= Beginning of Section =
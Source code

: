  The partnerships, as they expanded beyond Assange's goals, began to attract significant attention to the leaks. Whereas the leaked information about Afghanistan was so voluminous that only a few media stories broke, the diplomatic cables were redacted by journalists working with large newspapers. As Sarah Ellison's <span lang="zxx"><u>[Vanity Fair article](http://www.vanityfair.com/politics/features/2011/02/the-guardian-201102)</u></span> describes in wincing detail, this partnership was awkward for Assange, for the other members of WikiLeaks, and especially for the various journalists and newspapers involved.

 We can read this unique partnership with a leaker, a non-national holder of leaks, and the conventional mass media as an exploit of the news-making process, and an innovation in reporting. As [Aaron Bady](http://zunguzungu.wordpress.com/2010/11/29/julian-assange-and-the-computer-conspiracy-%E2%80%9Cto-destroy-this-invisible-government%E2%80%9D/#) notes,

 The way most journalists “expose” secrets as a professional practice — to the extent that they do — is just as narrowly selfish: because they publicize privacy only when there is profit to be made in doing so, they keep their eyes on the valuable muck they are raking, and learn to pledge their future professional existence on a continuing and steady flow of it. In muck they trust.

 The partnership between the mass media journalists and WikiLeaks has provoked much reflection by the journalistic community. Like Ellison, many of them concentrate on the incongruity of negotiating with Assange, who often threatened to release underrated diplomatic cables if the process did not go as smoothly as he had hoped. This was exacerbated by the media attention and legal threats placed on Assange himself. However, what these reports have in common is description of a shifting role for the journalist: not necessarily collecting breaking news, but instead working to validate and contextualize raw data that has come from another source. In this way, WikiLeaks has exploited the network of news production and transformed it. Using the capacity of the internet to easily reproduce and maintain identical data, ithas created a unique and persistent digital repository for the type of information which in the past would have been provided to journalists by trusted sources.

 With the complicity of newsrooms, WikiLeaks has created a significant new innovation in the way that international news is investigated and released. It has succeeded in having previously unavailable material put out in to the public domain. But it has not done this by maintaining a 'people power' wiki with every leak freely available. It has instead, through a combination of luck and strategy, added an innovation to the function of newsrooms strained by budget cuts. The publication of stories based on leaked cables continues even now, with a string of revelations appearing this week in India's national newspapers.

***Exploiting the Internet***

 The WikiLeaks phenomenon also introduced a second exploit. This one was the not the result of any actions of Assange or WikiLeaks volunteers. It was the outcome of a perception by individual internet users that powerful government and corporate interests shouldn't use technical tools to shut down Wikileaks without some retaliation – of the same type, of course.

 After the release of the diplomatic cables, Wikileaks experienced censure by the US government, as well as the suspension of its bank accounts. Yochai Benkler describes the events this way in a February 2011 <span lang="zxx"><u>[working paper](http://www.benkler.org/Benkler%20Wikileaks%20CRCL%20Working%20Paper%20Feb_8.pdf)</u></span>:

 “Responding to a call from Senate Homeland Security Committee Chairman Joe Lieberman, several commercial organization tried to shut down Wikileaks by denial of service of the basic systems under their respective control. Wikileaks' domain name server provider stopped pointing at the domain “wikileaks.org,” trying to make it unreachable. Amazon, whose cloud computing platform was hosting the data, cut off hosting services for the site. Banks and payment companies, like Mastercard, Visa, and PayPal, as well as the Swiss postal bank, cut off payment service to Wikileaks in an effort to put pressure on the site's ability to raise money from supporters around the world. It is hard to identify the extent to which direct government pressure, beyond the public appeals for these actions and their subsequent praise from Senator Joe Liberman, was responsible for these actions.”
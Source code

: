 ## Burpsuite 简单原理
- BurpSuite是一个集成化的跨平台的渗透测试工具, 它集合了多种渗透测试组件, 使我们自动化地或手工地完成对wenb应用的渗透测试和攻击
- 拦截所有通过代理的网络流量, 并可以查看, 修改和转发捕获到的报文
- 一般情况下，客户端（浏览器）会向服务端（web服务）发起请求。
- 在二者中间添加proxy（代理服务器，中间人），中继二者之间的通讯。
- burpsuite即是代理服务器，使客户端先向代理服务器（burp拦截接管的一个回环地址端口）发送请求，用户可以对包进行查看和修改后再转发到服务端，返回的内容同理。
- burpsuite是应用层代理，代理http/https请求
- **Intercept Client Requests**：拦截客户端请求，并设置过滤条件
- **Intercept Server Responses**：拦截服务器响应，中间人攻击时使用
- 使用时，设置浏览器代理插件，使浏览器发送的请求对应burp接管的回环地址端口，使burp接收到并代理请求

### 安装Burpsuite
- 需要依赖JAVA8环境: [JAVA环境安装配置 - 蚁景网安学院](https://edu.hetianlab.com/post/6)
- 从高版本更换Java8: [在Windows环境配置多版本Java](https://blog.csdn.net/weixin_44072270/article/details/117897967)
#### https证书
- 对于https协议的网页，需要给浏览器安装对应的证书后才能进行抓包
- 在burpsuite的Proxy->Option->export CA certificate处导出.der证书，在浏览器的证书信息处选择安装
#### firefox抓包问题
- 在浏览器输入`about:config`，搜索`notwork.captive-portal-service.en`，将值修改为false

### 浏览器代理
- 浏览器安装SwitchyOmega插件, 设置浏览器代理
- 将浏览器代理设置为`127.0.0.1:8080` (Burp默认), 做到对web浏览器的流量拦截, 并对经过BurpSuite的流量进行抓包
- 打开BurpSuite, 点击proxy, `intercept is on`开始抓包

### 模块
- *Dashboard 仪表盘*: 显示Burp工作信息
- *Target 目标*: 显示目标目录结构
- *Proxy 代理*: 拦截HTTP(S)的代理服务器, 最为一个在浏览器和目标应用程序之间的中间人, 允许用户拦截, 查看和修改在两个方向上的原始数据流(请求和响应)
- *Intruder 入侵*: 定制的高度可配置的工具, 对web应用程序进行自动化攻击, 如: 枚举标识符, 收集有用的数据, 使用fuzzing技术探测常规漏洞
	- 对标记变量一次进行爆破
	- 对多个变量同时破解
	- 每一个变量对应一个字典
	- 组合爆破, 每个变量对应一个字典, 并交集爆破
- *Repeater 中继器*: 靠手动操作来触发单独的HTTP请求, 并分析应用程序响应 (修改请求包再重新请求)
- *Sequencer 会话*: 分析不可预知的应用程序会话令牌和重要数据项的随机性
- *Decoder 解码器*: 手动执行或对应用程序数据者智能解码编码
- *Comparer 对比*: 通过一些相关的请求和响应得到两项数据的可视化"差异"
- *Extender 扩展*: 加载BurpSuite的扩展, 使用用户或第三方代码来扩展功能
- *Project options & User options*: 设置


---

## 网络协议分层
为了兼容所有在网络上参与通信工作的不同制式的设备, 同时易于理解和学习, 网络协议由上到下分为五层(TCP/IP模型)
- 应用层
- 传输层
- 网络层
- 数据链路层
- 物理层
= End of Section =
**WORK REQUEST:** In this exercise, the data above is to be printed exactly.

**WRITTEN SOLUTION:**
Source code

:  The partnerships, as they expanded beyond Assange's goals, began to attract significant attention to the leaks. Whereas the leaked information about Afghanistan was so voluminous that only a few media stories broke, the diplomatic cables were redacted by journalists working with large newspapers. As Sarah Ellison's <span lang="zxx"><u>[Vanity Fair article](http://www.vanityfair.com/politics/features/2011/02/the-guardian-201102)</u></span> describes in wincing detail, this partnership was awkward for Assange, for the other members of WikiLeaks, and especially for the various journalists and newspapers involved.

 We can read this unique partnership with a leaker, a non-national holder of leaks, and the conventional mass media as an exploit of the news-making process, and an innovation in reporting. As [Aaron Bady](http://zunguzungu.wordpress.com/2010/11/29/julian-assange-and-the-computer-conspiracy-%E2%80%9Cto-destroy-this-invisible-government%E2%80%9D/#) notes,

 The way most journalists “expose” secrets as a professional practice — to the extent that they do — is just as narrowly selfish: because they publicize privacy only when there is profit to be made in doing so, they keep their eyes on the valuable muck they are raking, and learn to pledge their future professional existence on a continuing and steady flow of it. In muck they trust.

 The partnership between the mass media journalists and WikiLeaks has provoked much reflection by the journalistic community. Like Ellison, many of them concentrate on the incongruity of negotiating with Assange, who often threatened to release underrated diplomatic cables if the process did not go as smoothly as he had hoped. This was exacerbated by the media attention and legal threats placed on Assange himself. However, what these reports have in common is description of a shifting role for the journalist: not necessarily collecting breaking news, but instead working to validate and contextualize raw data that has come from another source. In this way, WikiLeaks has exploited the network of news production and transformed it. Using the capacity of the internet to easily reproduce and maintain identical data, ithas created a unique and persistent digital repository for the type of information which in the past would have been provided to journalists by trusted sources.

 With the complicity of newsrooms, WikiLeaks has created a significant new innovation in the way that international news is investigated and released. It has succeeded in having previously unavailable material put out in to the public domain. But it has not done this by maintaining a 'people power' wiki with every leak freely available. It has instead, through a combination of luck and strategy, added an innovation to the function of newsrooms strained by budget cuts. The publication of stories based on leaked cables continues even now, with a string of revelations appearing this week in India's national newspapers.

***Exploiting the Internet***

 The WikiLeaks phenomenon also introduced a second exploit. This one was the not the result of any actions of Assange or WikiLeaks volunteers. It was the outcome of a perception by individual internet users that powerful government and corporate interests shouldn't use technical tools to shut down Wikileaks without some retaliation – of the same type, of course.

 After the release of the diplomatic cables, Wikileaks experienced censure by the US government, as well as the suspension of its bank accounts. Yochai Benkler describes the events this way in a February 2011 <span lang="zxx"><u>[working paper](http://www.benkler.org/Benkler%20Wikileaks%20CRCL%20Working%20Paper%20Feb_8.pdf)</u></span>:

 “Responding to a call from Senate Homeland Security Committee Chairman Joe Lieberman, several commercial organization tried to shut down Wikileaks by denial of service of the basic systems under their respective control. Wikileaks' domain name server provider stopped pointing at the domain “wikileaks.org,” trying to make it unreachable. Amazon, whose cloud computing platform was hosting the data, cut off hosting services for the site. Banks and payment companies, like Mastercard, Visa, and PayPal, as well as the Swiss postal bank, cut off payment service to Wikileaks in an effort to put pressure on the site's ability to raise money from supporters around the world. It is hard to identify the extent to which direct government pressure, beyond the public appeals for these actions and their subsequent praise from Senator Joe Liberman, was responsible for these actions.”
Source code

: ## Burpsuite 简单原理
- BurpSuite是一个集成化的跨平台的渗透测试工具, 它集合了多种渗透测试组件, 使我们自动化地或手工地完成对wenb应用的渗透测试和攻击
- 拦截所有通过代理的网络流量, 并可以查看, 修改和转发捕获到的报文
- 一般情况下，客户端（浏览器）会向服务端（web服务）发起请求。
- 在二者中间添加proxy（代理服务器，中间人），中继二者之间的通讯。
- burpsuite即是代理服务器，使客户端先向代理服务器（burp拦截接管的一个回环地址端口）发送请求，用户可以对包进行查看和修改后再转发到服务端，返回的内容同理。
- burpsuite是应用层代理，代理http/https请求
- **Intercept Client Requests**：拦截客户端请求，并设置过滤条件
- **Intercept Server Responses**：拦截服务器响应，中间人攻击时使用
- 使用时，设置浏览器代理插件，使浏览器发送的请求对应burp接管的回环地址端口，使burp接收到并代理请求

### 安装Burpsuite
- 需要依赖JAVA8环境: [JAVA环境安装配置 - 蚁景网安学院](https://edu.hetianlab.com/post/6)
- 从高版本更换Java8: [在Windows环境配置多版本Java](https://blog.csdn.net/weixin_44072270/article/details/117897967)
#### https证书
- 对于https协议的网页，需要给浏览器安装对应的证书后才能进行抓包
- 在burpsuite的Proxy->Option->export CA certificate处导出.der证书，在浏览器的证书信息处选择安装
#### firefox抓包问题
- 在浏览器输入`about:config`，搜索`notwork.captive-portal-service.en`，将值修改为false

### 浏览器代理
- 浏览器安装SwitchyOmega插件, 设置浏览器代理
- 将浏览器代理设置为`127.0.0.1:8080` (Burp默认), 做到对web浏览器的流量拦截, 并对经过BurpSuite的流量进行抓包
- 打开BurpSuite, 点击proxy, `intercept is on`开始抓包

### 模块
- *Dashboard 仪表盘*: 显示Burp工作信息
- *Target 目标*: 显示目标目录结构
- *Proxy 代理*: 拦截HTTP(S)的代理服务器, 最为一个在浏览器和目标应用程序之间的中间人, 允许用户拦截, 查看和修改在两个方向上的原始数据流(请求和响应)
- *Intruder 入侵*: 定制的高度可配置的工具, 对web应用程序进行自动化攻击, 如: 枚举标识符, 收集有用的数据, 使用fuzzing技术探测常规漏洞
	- 对标记变量一次进行爆破
	- 对多个变量同时破解
	- 每一个变量对应一个字典
	- 组合爆破, 每个变量对应一个字典, 并交集爆破
- *Repeater 中继器*: 靠手动操作来触发单独的HTTP请求, 并分析应用程序响应 (修改请求包再重新请求)
- *Sequencer 会话*: 分析不可预知的应用程序会话令牌和重要数据项的随机性
- *Decoder 解码器*: 手动执行或对应用程序数据者智能解码编码
- *Comparer 对比*: 通过一些相关的请求和响应得到两项数据的可视化"差异"
- *Extender 扩展*: 加载BurpSuite的扩展, 使用用户或第三方代码来扩展功能
- *Project options & User options*: 设置


---

## 网络协议分层
为了兼容所有在网络上参与通信工作的不同制式的设备, 同时易于理解和学习, 网络协议由上到下分为五层(TCP/IP模型)
- 应用层
- 传输层
- 网络层
- 数据链路层
- 物理层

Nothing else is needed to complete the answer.